Why I Inquire, and Hope Others Do Too
When it comes to the goals I have as an educator, helping to develop students who realize their full potential is top of the list. In large part, this means developing students who become life long learners, and in turn fully literate, critically problem-solving citizens in the world.
To me as a science teacher, this means that I must develop students who are curious about, and inquire into the world around themselves, yet can see beyond themselves. This also means, not just becoming problem solvers, but problem finders.
Unfortunately I teach in a reality in which there is no evidence that teaching leads to learning. Rather than despair in this (as I temporarily did in the past), I interpret this to mean my job is to create an environment that is the most possible conducive to learning the knowledge and skills that students will need to be the best problem finders and solvers that they can be.

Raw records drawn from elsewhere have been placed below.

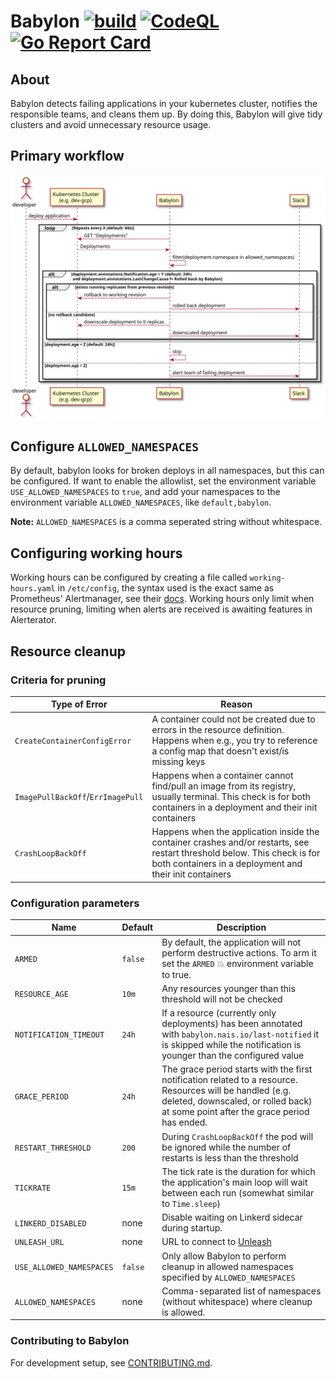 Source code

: # Babylon [![build](https://github.com/nais/babylon/actions/workflows/pipeline.yaml/badge.svg)](https://github.com/nais/babylon/actions/workflows/pipeline.yaml) [![CodeQL](https://github.com/nais/babylon/actions/workflows/codeql.yaml/badge.svg)](https://github.com/nais/babylon/actions/workflows/codeql.yaml) [![Go Report Card](https://goreportcard.com/badge/github.com/nais/babylon)](https://goreportcard.com/report/github.com/nais/babylon)

## About

Babylon detects failing applications in your kubernetes cluster, notifies the responsible 
teams, and cleans them up. By doing this, Babylon will give tidy clusters and avoid 
unnecessary resource usage.

## Primary workflow

![UML-sequence diagram of primary loop](docs/babylon-flow.svg)

## Configure `ALLOWED_NAMESPACES` 

By default, babylon looks for broken deploys in all namespaces, but this can be configured. If want to enable the allowlist, set the environment variable `USE_ALLOWED_NAMESPACES`
to `true`, and add your namespaces to the environment variable `ALLOWED_NAMESPACES`, like `default,babylon`. 

**Note:** `ALLOWED_NAMESPACES` is a comma seperated string without whitespace. 

## Configuring working hours

Working hours can be configured by creating a file called `working-hours.yaml` in `/etc/config`, the syntax used
is the exact same as Prometheus' Alertmanager, see their
[docs](https://www.prometheus.io/docs/alerting/latest/configuration/#mute_time_interval).
Working hours only limit when resource pruning, limiting when alerts are received is awaiting features
in Alerterator.

## Resource cleanup

### Criteria for pruning

| Type of Error | Reason        |
| ------------- | -------------| 
|  `CreateContainerConfigError`     |  A container could not be created due to errors in the resource definition. Happens when e.g., you try to reference a config map that doesn't exist/is missing keys | 
| `ImagePullBackOff`/`ErrImagePull`      | Happens when a container cannot find/pull an image from its registry, usually terminal. This check is for both containers in a deployment and their init containers     |   
| `CrashLoopBackOff` | Happens when the application inside the container crashes and/or restarts, see restart threshold below. This check is for both containers in a deployment and their init containers     |

### Configuration parameters 

| Name | Default | Description       |
| -------------| ----- | -------------| 
| `ARMED` | `false` | By default, the application will not perform destructive actions. To arm it set the `ARMED` 💥 environment variable to true.| 
| `RESOURCE_AGE` | `10m` | Any resources younger than this threshold will not be checked |  
| `NOTIFICATION_TIMEOUT` | `24h` | If a resource (currently only deployments) has been annotated with `babylon.nais.io/last-notified` it is skipped while the notification is younger than the configured value |
| `GRACE_PERIOD` | `24h` | The grace period starts with the first notification related to a resource. Resources will be handled (e.g. deleted, downscaled, or rolled back) at some point after the grace period has ended.  |
| `RESTART_THRESHOLD` | `200` | During `CrashLoopBackOff` the pod will be ignored while the number of restarts is less than the threshold |
| `TICKRATE` | `15m` | The tick rate is the duration for which the application's main loop will wait between each run (somewhat similar to `Time.sleep`) | 
| `LINKERD_DISABLED` | none | Disable waiting on Linkerd sidecar during startup. | 
| `UNLEASH_URL` | none | URL to connect to [Unleash](https://github.com/Unleash/unleash) |
| `USE_ALLOWED_NAMESPACES` | `false` | Only allow Babylon to perform cleanup in allowed namespaces specified by `ALLOWED_NAMESPACES` |
| `ALLOWED_NAMESPACES` | none | Comma-separated list of namespaces (without whitespace) where cleanup is allowed. |

### Contributing to Babylon

For development setup, see [CONTRIBUTING.md](CONTRIBUTING.md).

However, if I can accomplish this, it is not satisfying enough for me to only accomplish this within the classrooms I teach. If education, and in particular science education, is to fulfill its potential to develop students who can solve the problems of the world, and the problems of the world that do not exist yet, then teachers need to work as a team to develop the learning environments conducive to this goal.
Therefore, I see a need not to solve our problems of developing inquiry skills at the level of the student. Instead I see the need to help develop a learning environment that supports problem finding and problem solving across classrooms, across schools, across the country, and across the world.